A defendant, setting up a claim for recoupment, cannot also maintain a cross action in respect of the same matter, but may, on motion, be put to his election, and compelled to abandon either the one proceeding or the other. See Farmers' Loan and Trust Company vs. Hunt, 1 C. R. (N. S.), 1; Fabbricotti vs. Launitz, 3 Sandf., 743; 1 C. R. (N. S.), 121.

As to the propriety and power of pleading matter in recoupment, by way of a partial defence, see Willis vs. Taggard, 6 How., 433; also generally, Houghton vs. Townsend, 8 How., 441. It must, in fact, be pleaded, or it cannot be proved. Crane vs. Hardman, 4 E. D. Smith, 339; Levy vs. Bend, 1 E. D. Smith, 169. Kneedler vs. Sternburgh, 10 How., 67, seems to be founded on too strict a view as to the admissibility of partial defences.

Where the plaintiff sues in trover, for a wrongful conversion by the defendant, the latter cannot claim to recoup, though under circumstances which, in an action on contract, would have entitled him to that remedy. Walther vs. Wetmore, 1 E. D. Smith, 7.

The defence of recoupment is peculiarly available in that class of cases, in which the defendant, in an action founded on contract, seeks to reduce the amount of the plaintiff's recovery, by showing damage done to, or deficiency in the value of the subject-inatter of such action, arising from the act or default of the plaintiff.

See, as to a deficiency in the quality of goods delivered under an executory contract, with representations amounting to a warranty, Warren vs. Van Pelt, 4 E. D. Smith, 202; Stewart vs. Bock, 1 Hilt., 122. As to damages, in respect of imperfections in work done under such a contract, Gourdier vs. Thorp, 1 E. D. Smith, 697; Bloodgood vs. Ingoldsby, 1 Hilt., 388. Or, in respect of non-performance of such a contract at the time stipulated, Griffin vs. Colver, 22 Barb., 587; Boutwell vs. O'Keefe, 32 Barb., 434.

See also, as to damage to goods, between their sale and delivery, being chargeable by way of recoupment against the vendor, Gerard vs. Prouty, 34 Barb., 454.

In an action for rent, the tenant may recoup damages, accruing to him from the wrongful act or default of his lessor, amounting to a breach of the contract of leasing, or in respect of an actual breach of covenant. Mayor of New York vs. Mabie, 3 Kern., 151; reversing same case, 2 Duer, 401; Blair vs. Claxton, 18 N. Y., 529; Crane vs. Hardman, 4 E. D. Smith, 339; La Farge vs. Halsey, 1 Bosw., 171 ; ± Abb., 397; La Farge vs. Mansfield, 31 Barb., 345; Peck vs. Ililer. 14 How. 155.

But, in such an action, the defendant cannot recoup damages for a mere wilful trespass of the landlord, not involving a breach of the contract of leasing. Levy vs. Bend, 1 E. D. Smith, 169. See also Drake vs. Cockroft, 4 E. D. Smith, 34; 10 How., 377; 1 Abb. 203; Edgerton, vs.
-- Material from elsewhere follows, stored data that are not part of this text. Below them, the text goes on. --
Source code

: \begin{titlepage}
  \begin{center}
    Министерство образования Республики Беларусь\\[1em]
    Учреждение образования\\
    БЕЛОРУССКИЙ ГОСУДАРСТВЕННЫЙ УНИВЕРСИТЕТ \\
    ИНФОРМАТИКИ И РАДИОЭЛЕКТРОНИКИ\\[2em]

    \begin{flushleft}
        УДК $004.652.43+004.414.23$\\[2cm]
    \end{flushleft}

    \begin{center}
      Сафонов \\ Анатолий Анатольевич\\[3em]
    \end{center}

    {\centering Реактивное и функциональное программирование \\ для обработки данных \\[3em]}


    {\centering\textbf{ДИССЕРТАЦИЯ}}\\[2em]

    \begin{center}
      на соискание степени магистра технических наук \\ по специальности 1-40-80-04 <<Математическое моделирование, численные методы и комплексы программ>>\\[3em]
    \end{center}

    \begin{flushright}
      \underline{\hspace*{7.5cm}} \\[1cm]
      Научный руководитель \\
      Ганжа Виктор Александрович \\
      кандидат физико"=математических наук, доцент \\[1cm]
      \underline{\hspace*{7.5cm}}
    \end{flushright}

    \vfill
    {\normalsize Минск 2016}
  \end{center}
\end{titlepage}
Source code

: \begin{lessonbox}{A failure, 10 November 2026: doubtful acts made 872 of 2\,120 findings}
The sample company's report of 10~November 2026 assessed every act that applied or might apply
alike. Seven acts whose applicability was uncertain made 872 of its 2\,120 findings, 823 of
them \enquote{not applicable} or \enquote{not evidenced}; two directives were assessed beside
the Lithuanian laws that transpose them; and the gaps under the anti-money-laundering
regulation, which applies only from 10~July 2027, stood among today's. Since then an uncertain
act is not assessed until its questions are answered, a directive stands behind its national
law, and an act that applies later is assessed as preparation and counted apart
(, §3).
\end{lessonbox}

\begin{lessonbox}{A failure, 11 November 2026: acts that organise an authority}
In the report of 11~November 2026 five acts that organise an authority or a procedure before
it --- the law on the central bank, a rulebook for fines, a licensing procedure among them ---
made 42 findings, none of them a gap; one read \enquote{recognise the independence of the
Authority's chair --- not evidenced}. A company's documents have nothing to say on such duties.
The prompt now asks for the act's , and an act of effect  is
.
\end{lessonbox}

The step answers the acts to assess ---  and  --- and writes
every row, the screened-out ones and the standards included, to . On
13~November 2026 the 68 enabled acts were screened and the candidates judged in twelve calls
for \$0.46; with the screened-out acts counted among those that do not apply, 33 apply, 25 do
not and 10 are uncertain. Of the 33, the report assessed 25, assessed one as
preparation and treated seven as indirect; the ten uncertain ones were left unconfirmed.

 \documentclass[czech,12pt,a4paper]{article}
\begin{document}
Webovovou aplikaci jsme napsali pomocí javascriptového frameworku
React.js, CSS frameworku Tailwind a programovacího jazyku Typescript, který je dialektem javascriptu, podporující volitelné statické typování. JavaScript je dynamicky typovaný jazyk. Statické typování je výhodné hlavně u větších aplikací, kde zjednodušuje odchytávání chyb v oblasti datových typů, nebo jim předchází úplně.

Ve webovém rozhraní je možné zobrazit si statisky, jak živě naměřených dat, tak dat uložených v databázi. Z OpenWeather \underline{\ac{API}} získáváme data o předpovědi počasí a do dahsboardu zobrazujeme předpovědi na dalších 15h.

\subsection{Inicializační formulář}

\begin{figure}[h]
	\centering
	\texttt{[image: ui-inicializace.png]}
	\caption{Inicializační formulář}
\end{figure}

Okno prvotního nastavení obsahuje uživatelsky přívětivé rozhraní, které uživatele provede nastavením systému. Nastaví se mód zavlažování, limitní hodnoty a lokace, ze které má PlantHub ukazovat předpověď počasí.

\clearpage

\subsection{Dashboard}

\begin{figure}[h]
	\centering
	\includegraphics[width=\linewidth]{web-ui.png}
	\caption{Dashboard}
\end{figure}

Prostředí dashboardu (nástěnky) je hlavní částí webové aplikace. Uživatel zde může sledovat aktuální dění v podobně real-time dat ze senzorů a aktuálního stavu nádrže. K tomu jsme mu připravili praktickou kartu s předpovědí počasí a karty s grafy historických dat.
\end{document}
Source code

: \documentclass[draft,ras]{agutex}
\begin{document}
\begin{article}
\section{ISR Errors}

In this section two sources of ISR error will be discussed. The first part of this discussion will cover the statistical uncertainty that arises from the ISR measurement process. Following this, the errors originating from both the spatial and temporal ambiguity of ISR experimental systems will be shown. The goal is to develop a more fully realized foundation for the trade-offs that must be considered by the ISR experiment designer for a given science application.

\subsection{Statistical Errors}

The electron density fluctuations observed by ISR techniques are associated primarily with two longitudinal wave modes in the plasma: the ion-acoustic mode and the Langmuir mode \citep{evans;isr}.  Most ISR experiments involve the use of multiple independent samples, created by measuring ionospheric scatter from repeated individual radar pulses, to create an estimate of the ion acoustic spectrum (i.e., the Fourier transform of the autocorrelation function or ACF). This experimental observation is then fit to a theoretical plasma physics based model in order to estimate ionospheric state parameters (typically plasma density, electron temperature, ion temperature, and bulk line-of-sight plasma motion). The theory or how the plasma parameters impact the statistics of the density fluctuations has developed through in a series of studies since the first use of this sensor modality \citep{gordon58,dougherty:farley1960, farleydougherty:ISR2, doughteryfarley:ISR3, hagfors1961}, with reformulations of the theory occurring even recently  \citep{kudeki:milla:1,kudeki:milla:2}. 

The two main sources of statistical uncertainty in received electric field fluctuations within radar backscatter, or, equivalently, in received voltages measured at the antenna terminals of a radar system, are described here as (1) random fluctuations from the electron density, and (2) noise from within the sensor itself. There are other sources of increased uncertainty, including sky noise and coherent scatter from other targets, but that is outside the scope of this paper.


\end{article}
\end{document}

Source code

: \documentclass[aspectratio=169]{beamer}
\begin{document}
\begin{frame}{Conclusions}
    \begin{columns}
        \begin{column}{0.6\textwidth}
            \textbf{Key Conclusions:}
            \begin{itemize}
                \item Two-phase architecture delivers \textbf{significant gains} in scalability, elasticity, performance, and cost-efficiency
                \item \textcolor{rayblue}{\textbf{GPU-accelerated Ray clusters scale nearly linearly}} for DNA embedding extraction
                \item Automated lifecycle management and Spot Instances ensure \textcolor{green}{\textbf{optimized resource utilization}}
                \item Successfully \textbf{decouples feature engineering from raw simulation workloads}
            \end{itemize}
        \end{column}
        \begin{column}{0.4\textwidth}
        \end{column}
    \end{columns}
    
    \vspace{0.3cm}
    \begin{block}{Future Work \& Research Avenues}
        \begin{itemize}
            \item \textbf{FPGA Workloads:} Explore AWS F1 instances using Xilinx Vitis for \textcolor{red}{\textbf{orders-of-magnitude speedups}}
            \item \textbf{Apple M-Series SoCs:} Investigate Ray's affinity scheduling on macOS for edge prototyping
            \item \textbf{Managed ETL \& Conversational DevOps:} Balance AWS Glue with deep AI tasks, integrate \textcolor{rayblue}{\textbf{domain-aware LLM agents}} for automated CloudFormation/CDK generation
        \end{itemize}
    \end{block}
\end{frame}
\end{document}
Page, 20 N. Y., 281; 18 How., 359; 10 Abb., 119; affirming same case, 1 Hilt., 320; 14 How., 116; 5 Abb., 1, and reversing decision at special term, 12 How., 58.

Nor can damages, arising out of the breach of a different contract, be made the subject of recoupment. Berdell vs. Johnson, 18 Barb., 559; .Deming vs. Kemp, 4 Sandf., 147. Or payments, made by way of mere precaution, and not within the actual scope of the contract sued upon. Nye vs. Ayres, 1 E. D. Smith, 532.

As to the rule of damages on a claim for recoupment, in respect of the detention of a vessel, see Rogers vs. Beard, 20 How., 98.

To be available by way of recoupment, the claim of a defendant against the plaintiff must be enforceable. See Cornell vs. Townsend, 19 How., 184. If tainted with illegality, it cannot be set up as a de fence. Gillett vs. Phillips, 3 Kern., 114.

(e.) SET-OFF, STRICTLY CONSIDERED.

As before noticed, the former statutory defence of set-off is, in a great measure, merged in the more extended operation of the Code counterclaim. It is, however, necessary to refer to it, as regards those comparatively few instances, in which a resort to the earlier provisions may be either necessary or expedient.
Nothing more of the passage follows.